Subida al Puerto del Connio
    Los magníficos bosques del suroccidente asturiano experimentan una rápida y paulatina transformación cromática en la que las verdes hojas de los árboles caducifolios van cambiando de color hasta que finalmente se caen, enriqueciendo el humus del suelo y favoreciendo el crecimiento del mismo, o de otros árboles.

Vista de Muniellos
     La disminución de las horas de sol y la bajada de las temperaturas obligan a los árboles a desprenderse de sus hojas, al no ser capaces de producir, mediante la fotosíntesis, la suficiente clorofila para perpetuar el verdor de sus copas. Se desprenden, por tanto, de sus hojas y ahorran energía en un largo letargo, del que no despertarán hasta poco antes de la primavera.
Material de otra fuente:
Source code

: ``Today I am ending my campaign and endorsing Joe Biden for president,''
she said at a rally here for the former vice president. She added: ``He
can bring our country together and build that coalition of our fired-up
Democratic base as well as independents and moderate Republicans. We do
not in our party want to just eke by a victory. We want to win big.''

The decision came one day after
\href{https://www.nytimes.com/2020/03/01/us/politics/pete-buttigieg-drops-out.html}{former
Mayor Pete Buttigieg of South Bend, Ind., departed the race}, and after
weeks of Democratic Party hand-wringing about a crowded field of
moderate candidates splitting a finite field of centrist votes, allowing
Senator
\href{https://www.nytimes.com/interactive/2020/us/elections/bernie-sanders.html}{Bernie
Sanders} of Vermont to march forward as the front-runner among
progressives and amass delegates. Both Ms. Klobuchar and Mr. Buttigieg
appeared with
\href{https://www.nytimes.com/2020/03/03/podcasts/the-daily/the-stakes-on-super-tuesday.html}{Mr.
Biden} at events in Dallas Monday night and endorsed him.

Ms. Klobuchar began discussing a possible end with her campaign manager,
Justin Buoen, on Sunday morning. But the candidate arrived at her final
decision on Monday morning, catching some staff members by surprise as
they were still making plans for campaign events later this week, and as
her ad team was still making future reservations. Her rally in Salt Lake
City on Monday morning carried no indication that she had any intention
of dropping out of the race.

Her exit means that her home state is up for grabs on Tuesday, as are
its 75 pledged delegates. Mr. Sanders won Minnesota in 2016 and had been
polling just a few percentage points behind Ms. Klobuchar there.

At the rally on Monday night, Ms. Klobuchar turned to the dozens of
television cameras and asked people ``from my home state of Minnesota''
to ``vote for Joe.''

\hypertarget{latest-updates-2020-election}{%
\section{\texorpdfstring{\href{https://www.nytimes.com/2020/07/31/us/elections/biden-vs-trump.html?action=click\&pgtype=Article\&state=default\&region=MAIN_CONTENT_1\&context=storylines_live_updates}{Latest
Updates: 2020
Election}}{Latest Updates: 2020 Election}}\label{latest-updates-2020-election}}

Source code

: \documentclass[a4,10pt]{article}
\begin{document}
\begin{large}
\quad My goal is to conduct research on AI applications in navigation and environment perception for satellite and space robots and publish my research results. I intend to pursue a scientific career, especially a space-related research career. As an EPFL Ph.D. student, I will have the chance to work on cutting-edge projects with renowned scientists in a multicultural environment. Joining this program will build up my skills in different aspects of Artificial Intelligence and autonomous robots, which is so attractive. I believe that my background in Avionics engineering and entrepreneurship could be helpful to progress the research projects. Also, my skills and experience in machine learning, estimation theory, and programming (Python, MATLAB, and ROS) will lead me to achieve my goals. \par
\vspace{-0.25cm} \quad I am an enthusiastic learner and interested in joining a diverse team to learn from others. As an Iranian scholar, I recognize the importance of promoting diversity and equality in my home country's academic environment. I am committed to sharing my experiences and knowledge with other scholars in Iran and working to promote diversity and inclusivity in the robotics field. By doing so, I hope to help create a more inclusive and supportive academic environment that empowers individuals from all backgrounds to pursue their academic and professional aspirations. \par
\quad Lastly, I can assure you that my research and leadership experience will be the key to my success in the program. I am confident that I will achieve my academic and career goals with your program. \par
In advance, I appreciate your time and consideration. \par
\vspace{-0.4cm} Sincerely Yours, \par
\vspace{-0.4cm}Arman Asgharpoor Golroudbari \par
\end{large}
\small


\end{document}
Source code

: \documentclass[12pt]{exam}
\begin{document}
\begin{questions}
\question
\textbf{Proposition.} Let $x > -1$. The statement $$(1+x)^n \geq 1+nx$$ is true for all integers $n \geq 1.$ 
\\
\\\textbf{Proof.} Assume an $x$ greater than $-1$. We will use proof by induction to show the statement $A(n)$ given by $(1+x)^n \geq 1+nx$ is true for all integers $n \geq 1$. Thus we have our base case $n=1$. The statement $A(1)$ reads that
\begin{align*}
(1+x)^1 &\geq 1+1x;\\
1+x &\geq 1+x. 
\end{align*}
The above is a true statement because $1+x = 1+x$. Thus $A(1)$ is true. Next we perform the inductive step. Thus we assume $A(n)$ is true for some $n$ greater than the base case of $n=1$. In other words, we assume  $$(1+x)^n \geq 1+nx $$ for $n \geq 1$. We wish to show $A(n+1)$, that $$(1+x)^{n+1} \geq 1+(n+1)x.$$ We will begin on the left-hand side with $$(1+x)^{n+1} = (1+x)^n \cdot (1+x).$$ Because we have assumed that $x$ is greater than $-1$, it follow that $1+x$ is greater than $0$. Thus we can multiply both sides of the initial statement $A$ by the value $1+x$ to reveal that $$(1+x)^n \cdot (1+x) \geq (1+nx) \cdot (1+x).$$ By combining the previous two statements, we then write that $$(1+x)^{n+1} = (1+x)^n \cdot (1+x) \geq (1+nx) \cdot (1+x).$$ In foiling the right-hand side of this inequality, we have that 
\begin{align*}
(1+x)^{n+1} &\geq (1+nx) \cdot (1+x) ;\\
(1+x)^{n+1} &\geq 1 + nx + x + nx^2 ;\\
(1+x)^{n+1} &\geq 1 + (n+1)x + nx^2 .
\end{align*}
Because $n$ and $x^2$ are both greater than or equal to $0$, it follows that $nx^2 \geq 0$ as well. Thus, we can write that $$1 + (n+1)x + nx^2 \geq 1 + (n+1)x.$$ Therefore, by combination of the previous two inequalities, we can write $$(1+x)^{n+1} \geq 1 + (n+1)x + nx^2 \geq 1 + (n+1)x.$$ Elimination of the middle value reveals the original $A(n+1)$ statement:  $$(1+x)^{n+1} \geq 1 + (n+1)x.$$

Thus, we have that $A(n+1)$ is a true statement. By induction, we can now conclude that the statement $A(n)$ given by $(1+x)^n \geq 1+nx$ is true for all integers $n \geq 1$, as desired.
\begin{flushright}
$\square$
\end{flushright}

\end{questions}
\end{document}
Bosque mixto de castaños y pinos desde El Puelo
    Abedules, fresnos, avellanos, nogales o arces (nuestros "pládanos") se tiñen de una llamativa tonalidad amarilla; castaños y robles adoptan un color más oscuro, que oscila del rojizo al marrón; los serbales de los cazadores ("capudres") y, sobre todo, los cerezos adquieren un espectacular color rojo, que, vistos en medio de un bosque, los asemeja a grandes llamaradas de color.
Pládano en un prado, cerca de la Vegal del Tallo

     Pero son las hayas, las reinas de nuestra Seronda. Pasear por la parte alta del Valle del Narcea (desde Gedrez a Monasterio de Hermo) durante los meses de octubre y noviembre es un verdadero espectáculo en el que asumen el papel protagonista las grandes e imponentes "fayas". En escasos metros del inmenso Hayedo de Monasterio de Hermo podemos encontrar variaciones cromáticas que van del verde al rojo más intenso, pasando por mágicos y sorprendentes dorados.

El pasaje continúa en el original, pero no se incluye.